TASK GOAL =>
Starting with the opening line of the entries below, transcribe each line exactly up to and including the one that has "text-align:left;"; pictures are not copied.

EXERCISE INPUT =>
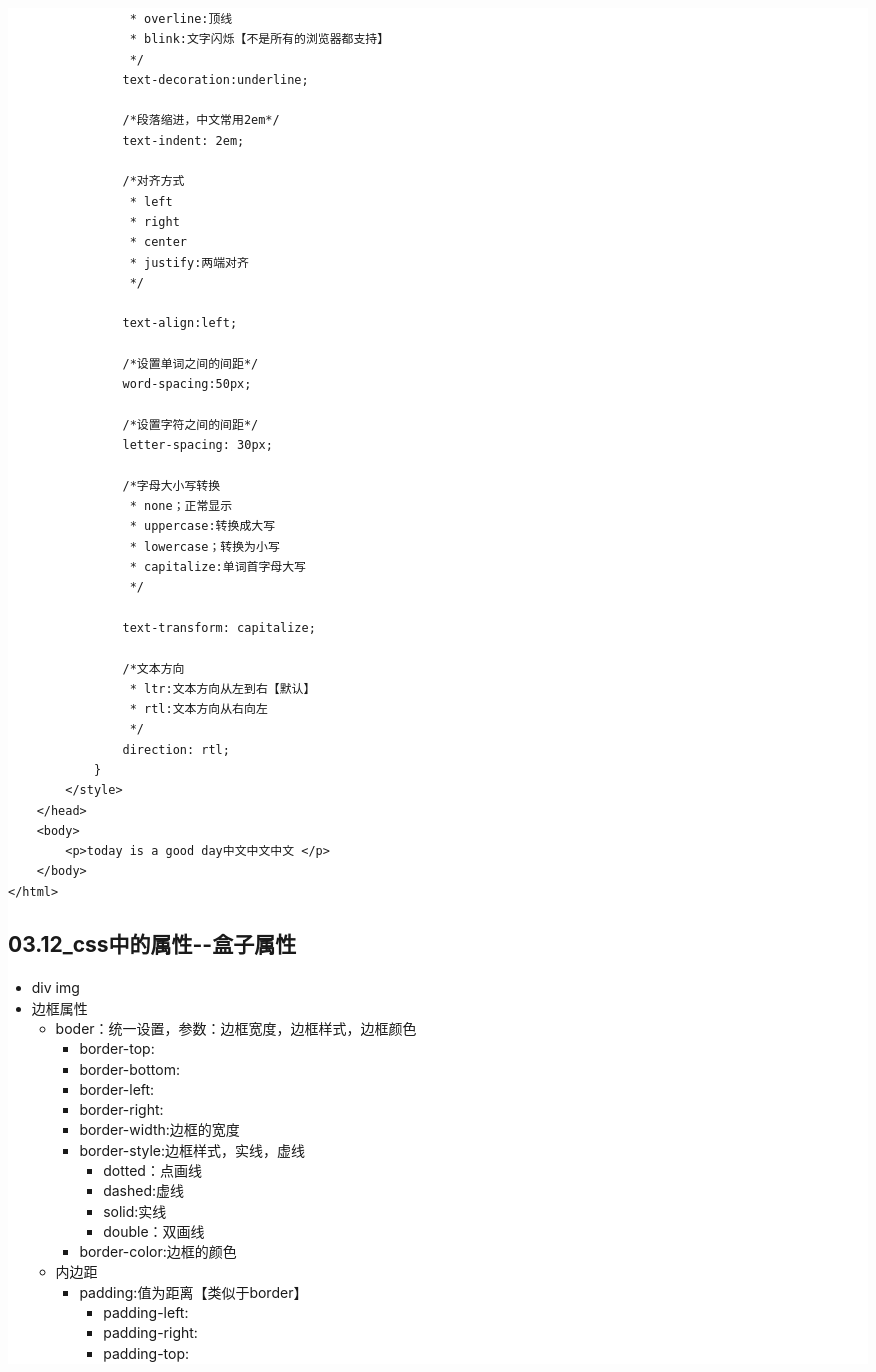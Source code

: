 					 * overline:顶线
					 * blink:文字闪烁【不是所有的浏览器都支持】
					 */
					text-decoration:underline;
					
					/*段落缩进，中文常用2em*/
					text-indent: 2em;
					
					/*对齐方式
					 * left
					 * right
					 * center
					 * justify:两端对齐
					 */
					
					text-align:left;
					
					/*设置单词之间的间距*/
					word-spacing:50px;
					
					/*设置字符之间的间距*/
					letter-spacing: 30px;
					
					/*字母大小写转换
					 * none；正常显示
					 * uppercase:转换成大写
					 * lowercase；转换为小写
					 * capitalize:单词首字母大写
					 */
					
					text-transform: capitalize;
					
					/*文本方向
					 * ltr:文本方向从左到右【默认】
					 * rtl:文本方向从右向左
					 */
					direction: rtl;
				}
			</style>
		</head>
		<body>
			<p>today is a good day中文中文中文 </p>
		</body>
	</html>



## 03.12_css中的属性--盒子属性
* div  img
* 边框属性
	* boder：统一设置，参数：边框宽度，边框样式，边框颜色
		* border-top:
		* border-bottom:
		* border-left:
		* border-right:
		* border-width:边框的宽度
		* border-style:边框样式，实线，虚线
			* dotted：点画线
			* dashed:虚线
			* solid:实线
			* double：双画线
		* border-color:边框的颜色
	* 内边距
		* padding:值为距离【类似于border】
			* padding-left:
			* padding-right:
			* padding-top:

YOUR SOLUTION =>
Source code

: 					 * overline:顶线
					 * blink:文字闪烁【不是所有的浏览器都支持】
					 */
					text-decoration:underline;
					
					/*段落缩进，中文常用2em*/
					text-indent: 2em;
					
					/*对齐方式
					 * left
					 * right
					 * center
					 * justify:两端对齐
					 */
					
					text-align:left;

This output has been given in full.